Some experts warn the country may be stuck in a menacing pattern.
"I see rather ominous conditions for the next 15-20 years, as along as we stay in this active cycle," says Dr. William Gray, a Colorado State University hurricane watcher.
The prediction comes even as people who live in weather-worn Florida continue cleaning up after last year.
"I don't have a home," laments Pensacola beach business owner Jan Scruggs. "That's being demolished tomorrow. I don't have power in my business, and I'm not just the only person. There's a great deal of people on the island who's in my situation."
They were called "The Big Four of '04": Charley, Frances, Ivan and Jeanne, the quartet of powerful hurricanes that ripped through Florida, killing 130 people and leaving $22 billion in damage.
But, Acosta points out, even as memories of last hurricane season are fresh in Floridians' minds, there are signs that residents in the nation's stormier states aren't prepared for this year.

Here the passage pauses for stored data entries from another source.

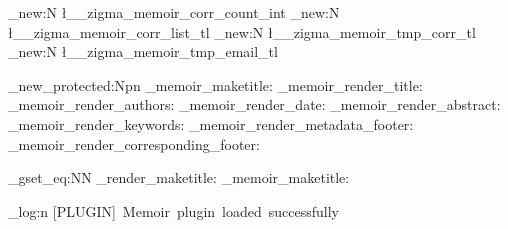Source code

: \int_new:N \l__zigma_memoir_corr_count_int
\tl_new:N \l__zigma_memoir_corr_list_tl
\tl_new:N \l__zigma_memoir_tmp_corr_tl
\tl_new:N \l__zigma_memoir_tmp_email_tl


\cs_new_protected:Npn \zigma_memoir_maketitle:
  {
    \zigma_memoir_render_title:
    \zigma_memoir_render_authors:
    \zigma_memoir_render_date:
    \zigma_memoir_render_abstract:
    \zigma_memoir_render_keywords:
    \zigma_memoir_render_metadata_footer:
    \zigma_memoir_render_corresponding_footer:
  }

\cs_gset_eq:NN \zigma_render_maketitle: \zigma_memoir_maketitle:

\zigma_log:n { [PLUGIN]~Memoir~plugin~loaded~successfully }

\ExplSyntaxOff

\endinput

A Mason-Dixon poll of coastal residents finds one in four don't plan to do anything in anticipation of upcoming storms, and almost half don't have a disaster plan.
Scruggs is still picking up the life that was ruined in Ivan's rampage, and can't bear the thought of another round of weather misery: "You can take destruction and devastation for only so long and, at some point in time, you just become flat-out despaired about it."
If there's any bit of good news from last hurricane season, it's that doctors in Florida expect a small baby boom after The Big Four of '04. They say there's no mystery as to what many people do when they're stuck at home with no power.